And you are, indeed, underlings in policy and in leadership. The policy bankruptcy in this organisation is not only frightening, but confusing. It is difficult to know, when you are listening to its leaders, which one policy pronouncement you should take. But lack of direction is always expected from three-headed monsters. [Laughter.] This does not only relate to previous flip-flopping about black economic empowerment and affirmative action, but the organisation tries to be more progressive than the ANC and, at the same time, seeks to align itself with the DA.
The fact is that Cope cannot walk on both sides of the road and in different directions at the same time. They must take a stance. If they are truly for transformation, as their manifesto claims, why have they not been outspoken about the lack of transformation in the Western Cape? The blossoming of Cope and the DA's romance has come at the expense of poor people who were misled into supporting their manifesto. What our people know about Cope thus far, besides its policy fumbles and insistent leadership squabbles, is that Cope is as right-wing as the DA is. But, of course, small minds also think alike. They all wield pettiness and bitterness as a medium of engagement.
Hon Shilowa, it did not surprise us that Cope, as you said, will not support this Budget Vote. Were we honest, we would consider that this government took office in the midst of a deep and brutal recession. It is disingenuous to stand here and claim that close to a million jobs were lost under the President's watch.

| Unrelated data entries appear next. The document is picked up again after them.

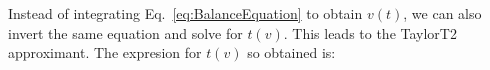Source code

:Instead of integrating Eq.~\eqref{eq:BalanceEquation} to obtain $v(t)$, 
we can also invert the same equation and solve for $t(v)$. This leads to the 
TaylorT2 approximant. The expresion for $t(v)$ so obtained is:
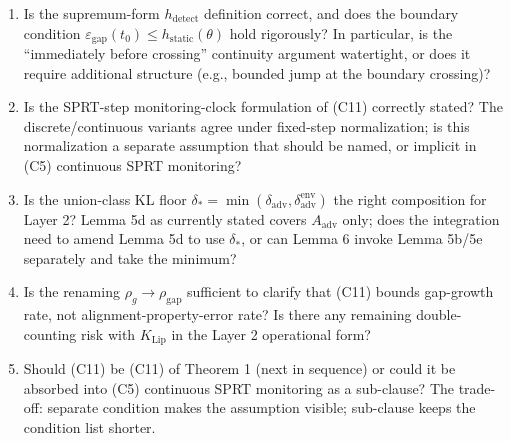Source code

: \documentclass{article}
\newcommand{\Aadv}{A_{\mathrm{adv}}}
\newcommand{\deltaadv}{\delta_{\mathrm{adv}}}
\newcommand{\deltastar}{\delta_{*}}
\newcommand{\rhogap}{\rho_{\mathrm{gap}}}
\newcommand{\epsgap}{\varepsilon_{\mathrm{gap}}}
\begin{document}
\begin{enumerate}
\item Is the supremum-form $h_{\mathrm{detect}}$ definition
  correct, and does the boundary condition $\epsgap(t_0) \leq
  h_{\mathrm{static}}(\theta)$ hold rigorously?  In particular, is
  the ``immediately before crossing'' continuity argument
  watertight, or does it require additional structure (e.g.,
  bounded jump at the boundary crossing)?

\item Is the SPRT-step monitoring-clock formulation of (C11)
  correctly stated?  The discrete/continuous variants agree under
  fixed-step normalization; is this normalization a separate
  assumption that should be named, or implicit in (C5) continuous
  SPRT monitoring?

\item Is the union-class KL floor $\deltastar = \min(\deltaadv,
  \delta_{\mathrm{adv}}^{\mathrm{env}})$ the right composition for
  Layer 2?  Lemma 5d as currently stated covers $\Aadv$ only;
  does the integration need to amend Lemma 5d to use $\deltastar$,
  or can Lemma 6 invoke Lemma 5b/5e separately and take the
  minimum?

\item Is the renaming $\rho_g \to \rhogap$ sufficient to clarify
  that (C11) bounds gap-growth rate, not alignment-property-error
  rate?  Is there any remaining double-counting risk with
  $K_{\mathrm{Lip}}$ in the Layer 2 operational form?

\item Should (C11) be (C11) of Theorem 1 (next in sequence) or
  could it be absorbed into (C5) continuous SPRT monitoring as a
  sub-clause?  The trade-off: separate condition makes the
  assumption visible; sub-clause keeps the condition list shorter.
\end{enumerate}
\end{document}
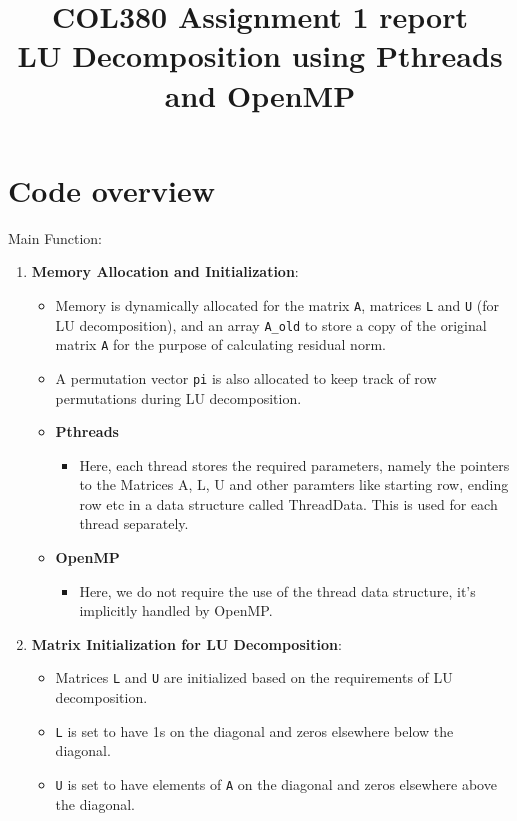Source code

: \documentclass{article}
\title{COL380 Assignment 1 report \\  LU Decomposition using Pthreads and OpenMP}
\author{}
\date{}
\begin{document}
\maketitle

\section{Code overview}

Main Function:

\begin{enumerate}
    \item \textbf{Memory Allocation and Initialization}:
    \begin{itemize}
        \item Memory is dynamically allocated for the matrix \texttt{A}, matrices \texttt{L} and \texttt{U} (for LU decomposition), and an array \texttt{A\_old} to store a copy of the original matrix \texttt{A} for the purpose of calculating residual norm.
        \item A permutation vector \texttt{pi} is also allocated to keep track of row permutations during LU decomposition.
		\item \textbf{Pthreads}
		\begin{itemize}
			\item Here, each thread stores the required parameters, namely the pointers to the Matrices A, L, U and other paramters like starting row, ending row etc in a data structure called ThreadData. This is used for each thread separately.
		\end{itemize}
		\item \textbf{OpenMP}
		\begin{itemize}
			\item Here, we do not require the use of the thread data structure, it's implicitly handled by OpenMP.
		\end{itemize}
    \end{itemize}

    \item \textbf{Matrix Initialization for LU Decomposition}:
    \begin{itemize}
        \item Matrices \texttt{L} and \texttt{U} are initialized based on the requirements of LU decomposition.
        \item \texttt{L} is set to have 1s on the diagonal and zeros elsewhere below the diagonal.
        \item \texttt{U} is set to have elements of \texttt{A} on the diagonal and zeros elsewhere above the diagonal.
    \end{itemize}


\end{enumerate}
\end{document}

He took office when the job blood bath was already under way as a result of a global recession that was not created either by the President or the ANC. Actually, under the President's watch, half a million jobs were created under the Public Works Programme. Again, you allow your personal hatred of the President to cloud your good judgment and honest appraisal. [Applause.]
The hon Shilowa probably has the memory of a rat. As Premier of Gauteng, he also rode in luxury cars, stayed in five-star hotels and enjoyed the many perks of his office. Conveniently, he stands at this podium today and points fingers. What shameful dishonesty! [Interjections.] Maybe the hon member will take this House into his confidence about the R20 million that disappeared under his watch. [Applause.] [Interjections.]